Source texts of formatted documents:
[Start of Attachment]

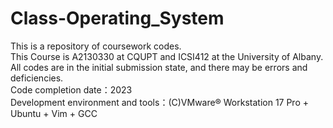 # Class-Operating_System

This is a repository of coursework codes.<br>
This Course is A2130330 at CQUPT and ICSI412 at the University of Albany.<br>
All codes are in the initial submission state, and there may be errors and deficiencies.<br>
Code completion date：2023<br>
Development environment and tools：(C)VMware® Workstation 17 Pro + Ubuntu + Vim + GCC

[End of Attachment]

* TASK DETAILS *
Looking at the records above, please output exactly the lines that run from the one holding "This is a repository of coursework codes.<br>" to the final line, and only those.

* TASK SOLUTION *
This is a repository of coursework codes.<br>
This Course is A2130330 at CQUPT and ICSI412 at the University of Albany.<br>
All codes are in the initial submission state, and there may be errors and deficiencies.<br>
Code completion date：2023<br>
Development environment and tools：(C)VMware® Workstation 17 Pro + Ubuntu + Vim + GCC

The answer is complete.